Sócrates y Platón, los jesuitas y Maquiavelo, Tocqueville y Marx, Campoamor y Beauvoir, Hayek y Lenin, Chomsky y Foucault, Kripke y Kuhn. Estos son los pensadores decisivos escogidos por Santiago Navajas para esclarecer algunas de las ideas más determinantes en nuestro tiempo: el pensamiento crítico, el poder, la democracia, el feminismo, la libertad, la naturaleza humana y la (pos)verdad.
Ofrecemos algunos extractos del capítulo dedicado al enfrentamiento entre Hayek y Lenin sobre la idea de LIBERTAD:
El siglo XX duró políticamente setenta y cinco años.
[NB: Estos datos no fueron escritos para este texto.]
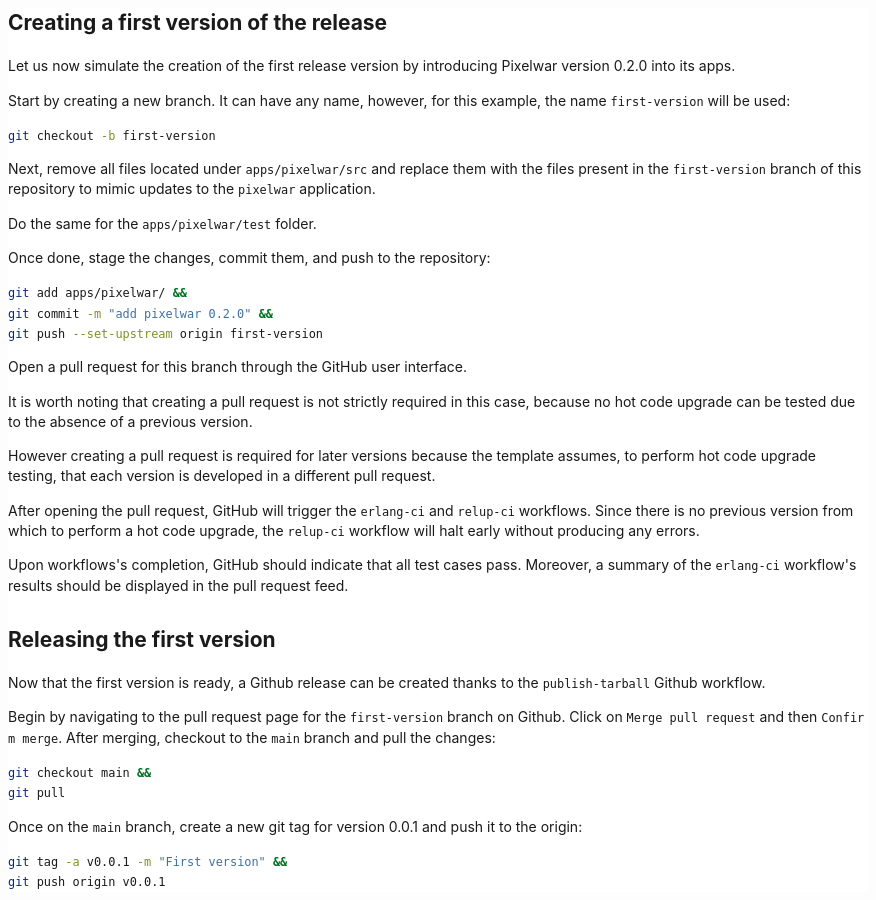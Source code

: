 ## Creating a first version of the release

Let us now simulate the creation of the first release version by introducing Pixelwar version 0.2.0 into its apps.

Start by creating a new branch. It can have any name, however, for this example, the name `first-version` will be used:

``` sh
git checkout -b first-version
```

Next, remove all files located under `apps/pixelwar/src` and replace them with the files present in the `first-version` branch of this repository to mimic updates to the `pixelwar` application.

Do the same for the `apps/pixelwar/test` folder.

Once done, stage the changes, commit them, and push to the repository:

``` sh
git add apps/pixelwar/ &&
git commit -m "add pixelwar 0.2.0" &&
git push --set-upstream origin first-version
```

Open a pull request for this branch through the GitHub user interface.

It is worth noting that creating a pull request is not strictly required in this case, because no hot code upgrade can be tested due to the absence of a previous version.

However creating a pull request is required for later versions because the template assumes, to perform hot code upgrade testing, that each version is developed in a different pull request.

After opening the pull request, GitHub will trigger the `erlang-ci`
and `relup-ci` workflows. Since there is no previous version from
which to perform a hot code upgrade, the `relup-ci` workflow will halt early without producing any errors.

Upon workflows's completion, GitHub should indicate that all test cases pass. Moreover, a summary of the `erlang-ci` workflow's results should be displayed in the pull request feed.

## Releasing the first version

Now that the first version is ready, a Github release can be created thanks to the `publish-tarball` Github workflow.

Begin by navigating to the pull request page for the `first-version` branch on Github. Click on `Merge pull request` and then `Confirm merge`. After merging, checkout to the `main` branch and pull the changes:

``` sh
git checkout main &&
git pull
```

Once on the `main` branch, create a new git tag for version 0.0.1 and push it to the origin:

``` sh
git tag -a v0.0.1 -m "First version" &&
git push origin v0.0.1
```
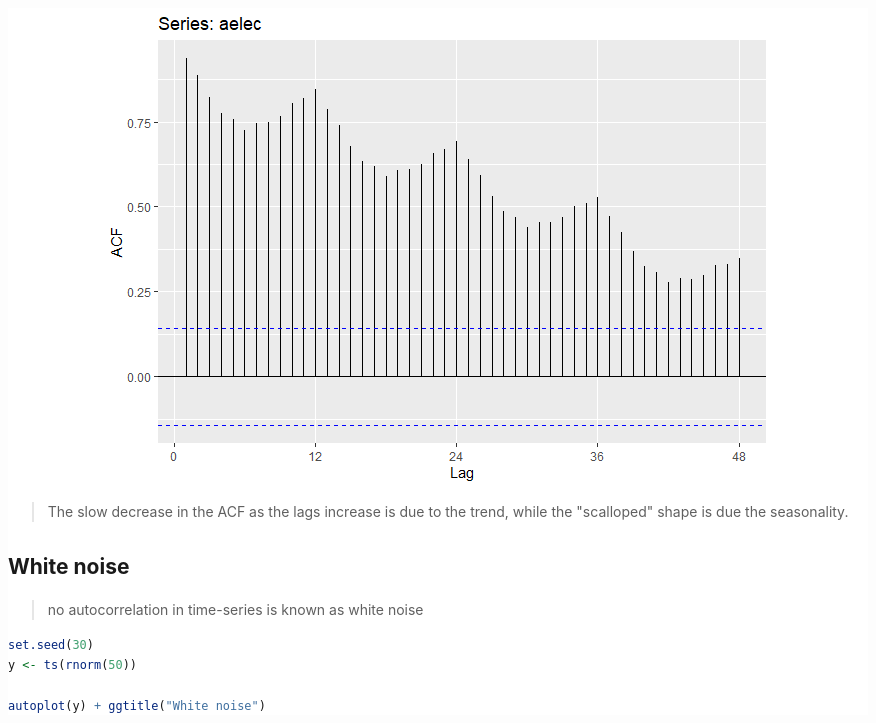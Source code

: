 <img src="chapter_2_files/figure-markdown_github/Australian electricity demand plot & ACF-2.png" style="display: block; margin: auto;" />

> The slow decrease in the ACF as the lags increase is due to the trend, while the "scalloped" shape is due the seasonality.

White noise
-----------

> no autocorrelation in time-series is known as white noise

``` r
set.seed(30)
y <- ts(rnorm(50))

autoplot(y) + ggtitle("White noise")
```

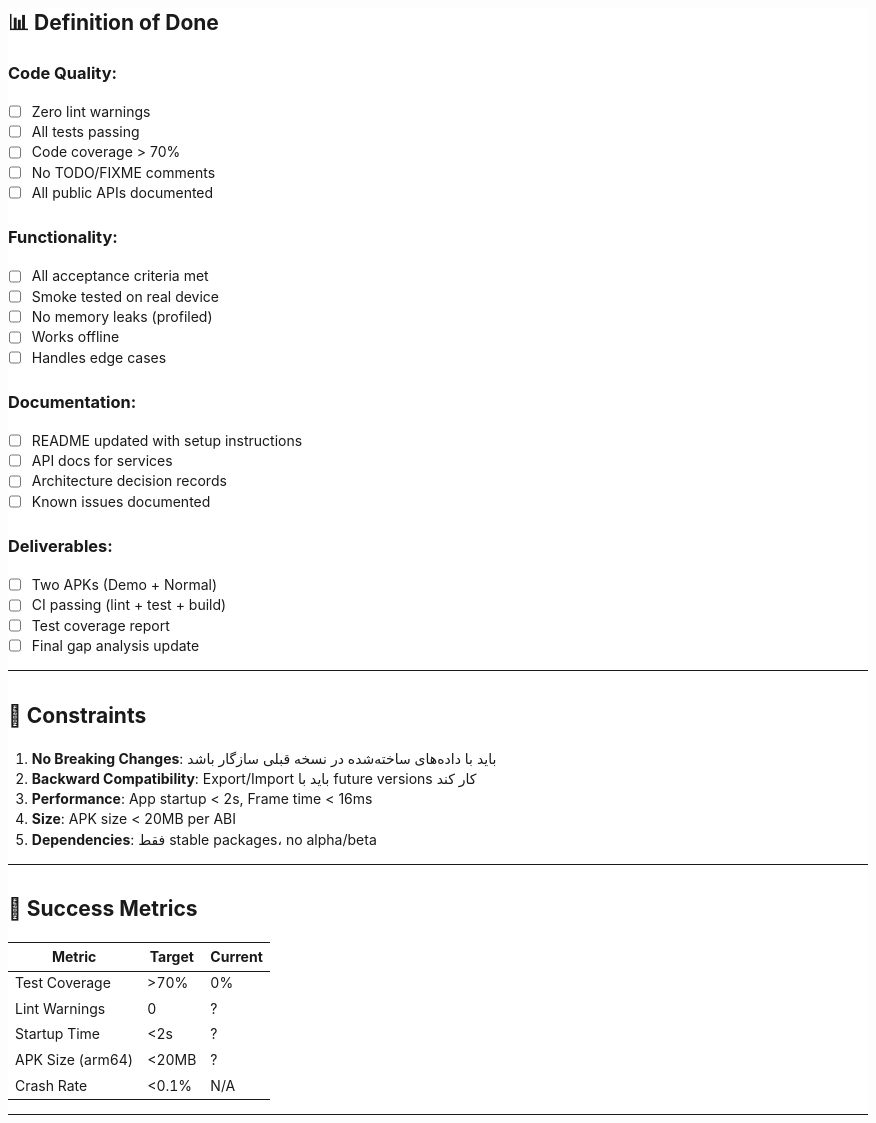 
## 📊 Definition of Done

### **Code Quality:**
- [ ] Zero lint warnings
- [ ] All tests passing
- [ ] Code coverage > 70%
- [ ] No TODO/FIXME comments
- [ ] All public APIs documented

### **Functionality:**
- [ ] All acceptance criteria met
- [ ] Smoke tested on real device
- [ ] No memory leaks (profiled)
- [ ] Works offline
- [ ] Handles edge cases

### **Documentation:**
- [ ] README updated with setup instructions
- [ ] API docs for services
- [ ] Architecture decision records
- [ ] Known issues documented

### **Deliverables:**
- [ ] Two APKs (Demo + Normal)
- [ ] CI passing (lint + test + build)
- [ ] Test coverage report
- [ ] Final gap analysis update

---

## 🚨 Constraints

1. **No Breaking Changes**: باید با داده‌های ساخته‌شده در نسخه قبلی سازگار باشد
2. **Backward Compatibility**: Export/Import باید با future versions کار کند
3. **Performance**: App startup < 2s, Frame time < 16ms
4. **Size**: APK size < 20MB per ABI
5. **Dependencies**: فقط stable packages، no alpha/beta

---

## 🎯 Success Metrics

| Metric | Target | Current |
|--------|--------|---------|
| Test Coverage | >70% | 0% |
| Lint Warnings | 0 | ? |
| Startup Time | <2s | ? |
| APK Size (arm64) | <20MB | ? |
| Crash Rate | <0.1% | N/A |

---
Entre la Primera Guerra Mundial, 1914, y la Caída del Muro de Berlín, 1989. Enrique Santos Discépolo captó su espíritu en 1934 cuando compuso Cambalache, uno de los tangos más celebrados:
Que el mundo fue y será una porquería, ya lo sé,
en el quinientos seis y en el dos mil también;
que siempre ha habido chorros, maquiavelos y estafaos,
contentos y amargaos, valores y dublé.
Pero que el siglo veinte es un despliegue de maldad insolente
ya no hay quien lo niegue,
vivimos revolcaos en un merengue
y en un mismo lodo todos manoseaos […]
Siglo veinte, cambalache, problemático y febril,
el que no llora no mama y el que no afana es un gil.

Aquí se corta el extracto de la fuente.